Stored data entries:
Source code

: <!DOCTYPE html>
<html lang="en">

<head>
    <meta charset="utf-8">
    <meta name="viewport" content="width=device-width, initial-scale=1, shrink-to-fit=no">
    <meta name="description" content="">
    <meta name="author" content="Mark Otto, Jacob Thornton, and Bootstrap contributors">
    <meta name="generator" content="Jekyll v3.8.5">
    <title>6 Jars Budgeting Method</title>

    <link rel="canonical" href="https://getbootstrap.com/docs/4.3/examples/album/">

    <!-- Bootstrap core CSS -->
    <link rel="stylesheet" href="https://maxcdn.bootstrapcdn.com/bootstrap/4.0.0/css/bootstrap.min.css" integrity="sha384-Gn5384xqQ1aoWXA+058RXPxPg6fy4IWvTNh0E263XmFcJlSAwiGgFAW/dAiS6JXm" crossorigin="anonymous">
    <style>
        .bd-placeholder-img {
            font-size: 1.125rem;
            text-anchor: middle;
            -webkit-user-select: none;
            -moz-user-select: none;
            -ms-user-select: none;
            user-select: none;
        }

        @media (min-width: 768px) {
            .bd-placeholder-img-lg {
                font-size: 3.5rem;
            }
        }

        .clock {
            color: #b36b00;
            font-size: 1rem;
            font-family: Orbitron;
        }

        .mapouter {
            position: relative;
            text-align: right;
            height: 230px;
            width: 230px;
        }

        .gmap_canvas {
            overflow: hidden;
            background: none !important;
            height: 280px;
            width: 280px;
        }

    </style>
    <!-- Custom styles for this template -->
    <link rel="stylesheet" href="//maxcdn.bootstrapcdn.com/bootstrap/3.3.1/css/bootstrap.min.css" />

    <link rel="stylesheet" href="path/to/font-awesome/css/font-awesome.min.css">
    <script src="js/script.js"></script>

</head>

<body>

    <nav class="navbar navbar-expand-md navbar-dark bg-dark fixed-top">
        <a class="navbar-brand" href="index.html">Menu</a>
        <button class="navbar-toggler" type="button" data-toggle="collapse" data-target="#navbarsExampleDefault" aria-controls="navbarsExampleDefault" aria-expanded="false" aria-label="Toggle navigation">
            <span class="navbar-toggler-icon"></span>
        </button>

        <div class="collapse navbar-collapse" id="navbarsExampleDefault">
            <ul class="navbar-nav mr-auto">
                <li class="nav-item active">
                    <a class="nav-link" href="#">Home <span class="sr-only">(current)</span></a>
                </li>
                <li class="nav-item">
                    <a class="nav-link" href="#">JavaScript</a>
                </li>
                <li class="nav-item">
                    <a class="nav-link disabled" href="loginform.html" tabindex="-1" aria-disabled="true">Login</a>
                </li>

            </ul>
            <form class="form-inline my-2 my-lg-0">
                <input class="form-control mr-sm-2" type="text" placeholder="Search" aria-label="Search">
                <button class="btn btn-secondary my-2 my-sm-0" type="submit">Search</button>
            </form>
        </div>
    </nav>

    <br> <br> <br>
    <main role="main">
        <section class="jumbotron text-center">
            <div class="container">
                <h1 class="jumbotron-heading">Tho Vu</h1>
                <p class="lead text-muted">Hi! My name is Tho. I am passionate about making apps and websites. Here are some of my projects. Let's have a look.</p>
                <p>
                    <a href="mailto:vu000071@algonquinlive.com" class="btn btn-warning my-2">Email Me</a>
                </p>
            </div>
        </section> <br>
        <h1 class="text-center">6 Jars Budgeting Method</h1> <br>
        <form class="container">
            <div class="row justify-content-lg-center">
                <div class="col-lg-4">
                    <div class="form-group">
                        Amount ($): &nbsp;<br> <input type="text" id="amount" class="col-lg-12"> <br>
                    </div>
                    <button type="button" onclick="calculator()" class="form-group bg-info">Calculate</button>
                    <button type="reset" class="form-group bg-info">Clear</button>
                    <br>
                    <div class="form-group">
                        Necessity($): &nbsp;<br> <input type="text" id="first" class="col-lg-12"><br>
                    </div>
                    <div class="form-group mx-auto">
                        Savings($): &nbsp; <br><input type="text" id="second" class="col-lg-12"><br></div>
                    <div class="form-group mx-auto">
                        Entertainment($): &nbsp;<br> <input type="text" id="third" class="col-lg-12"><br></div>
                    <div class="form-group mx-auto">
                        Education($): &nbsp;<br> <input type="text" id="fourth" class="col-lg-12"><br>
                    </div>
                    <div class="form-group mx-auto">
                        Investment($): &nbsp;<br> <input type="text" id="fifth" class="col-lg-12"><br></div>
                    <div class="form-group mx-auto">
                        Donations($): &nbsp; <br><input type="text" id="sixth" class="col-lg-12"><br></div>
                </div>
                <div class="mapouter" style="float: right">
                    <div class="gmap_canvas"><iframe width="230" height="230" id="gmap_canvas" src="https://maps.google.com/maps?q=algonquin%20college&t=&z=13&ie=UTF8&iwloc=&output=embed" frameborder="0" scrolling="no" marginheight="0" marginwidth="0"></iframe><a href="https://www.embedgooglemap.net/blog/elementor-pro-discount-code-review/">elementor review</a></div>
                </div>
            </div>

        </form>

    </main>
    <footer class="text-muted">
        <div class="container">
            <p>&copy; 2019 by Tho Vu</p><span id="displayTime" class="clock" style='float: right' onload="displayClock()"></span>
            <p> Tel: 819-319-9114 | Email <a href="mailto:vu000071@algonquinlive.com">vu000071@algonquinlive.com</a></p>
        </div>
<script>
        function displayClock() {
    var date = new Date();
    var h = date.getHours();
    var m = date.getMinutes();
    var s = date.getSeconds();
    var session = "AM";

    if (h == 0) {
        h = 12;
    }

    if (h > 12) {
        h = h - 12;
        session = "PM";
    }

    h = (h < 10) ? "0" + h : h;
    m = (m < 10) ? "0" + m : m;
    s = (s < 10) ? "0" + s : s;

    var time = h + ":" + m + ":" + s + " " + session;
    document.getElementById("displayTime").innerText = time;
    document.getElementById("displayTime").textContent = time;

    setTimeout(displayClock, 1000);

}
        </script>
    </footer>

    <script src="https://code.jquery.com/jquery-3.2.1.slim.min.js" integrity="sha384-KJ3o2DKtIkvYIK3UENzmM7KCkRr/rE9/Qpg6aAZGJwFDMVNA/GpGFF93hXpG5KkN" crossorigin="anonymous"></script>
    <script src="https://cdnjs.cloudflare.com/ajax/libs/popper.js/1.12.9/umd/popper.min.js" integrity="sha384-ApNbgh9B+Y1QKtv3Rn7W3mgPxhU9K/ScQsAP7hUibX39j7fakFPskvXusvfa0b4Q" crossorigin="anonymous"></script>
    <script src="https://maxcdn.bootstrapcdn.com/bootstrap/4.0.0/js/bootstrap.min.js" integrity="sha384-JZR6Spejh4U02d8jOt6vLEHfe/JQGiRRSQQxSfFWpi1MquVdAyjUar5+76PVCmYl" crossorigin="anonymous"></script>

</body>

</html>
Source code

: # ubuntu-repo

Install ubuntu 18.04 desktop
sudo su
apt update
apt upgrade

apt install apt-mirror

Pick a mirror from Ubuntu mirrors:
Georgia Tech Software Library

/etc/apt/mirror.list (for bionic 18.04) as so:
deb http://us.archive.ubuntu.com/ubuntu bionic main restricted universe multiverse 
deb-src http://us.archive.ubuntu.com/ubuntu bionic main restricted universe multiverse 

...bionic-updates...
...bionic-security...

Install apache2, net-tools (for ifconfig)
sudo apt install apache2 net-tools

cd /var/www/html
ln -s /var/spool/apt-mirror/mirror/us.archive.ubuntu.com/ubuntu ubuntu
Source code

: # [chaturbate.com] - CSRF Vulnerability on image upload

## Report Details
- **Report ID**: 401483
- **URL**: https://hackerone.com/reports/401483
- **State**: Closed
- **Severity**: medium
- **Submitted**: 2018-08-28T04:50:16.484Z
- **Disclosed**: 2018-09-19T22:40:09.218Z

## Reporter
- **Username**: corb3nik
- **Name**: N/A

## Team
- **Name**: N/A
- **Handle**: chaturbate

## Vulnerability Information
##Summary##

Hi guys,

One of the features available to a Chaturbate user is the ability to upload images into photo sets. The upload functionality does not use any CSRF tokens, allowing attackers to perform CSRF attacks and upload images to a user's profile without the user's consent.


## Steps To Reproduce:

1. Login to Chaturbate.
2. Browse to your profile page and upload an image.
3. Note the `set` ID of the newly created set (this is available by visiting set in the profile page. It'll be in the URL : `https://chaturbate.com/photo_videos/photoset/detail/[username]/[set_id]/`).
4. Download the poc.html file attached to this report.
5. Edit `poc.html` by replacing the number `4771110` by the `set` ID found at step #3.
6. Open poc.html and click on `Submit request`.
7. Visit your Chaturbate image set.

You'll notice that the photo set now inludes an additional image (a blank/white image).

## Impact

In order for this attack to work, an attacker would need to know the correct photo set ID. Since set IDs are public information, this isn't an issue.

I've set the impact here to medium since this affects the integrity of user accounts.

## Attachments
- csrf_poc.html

- Problem statement -
Gather each line of the records holding the string "font".

- Response to the task -
            font-size: 1.125rem;
                font-size: 3.5rem;
            font-size: 1rem;
            font-family: Orbitron;
    <link rel="stylesheet" href="path/to/font-awesome/css/font-awesome.min.css">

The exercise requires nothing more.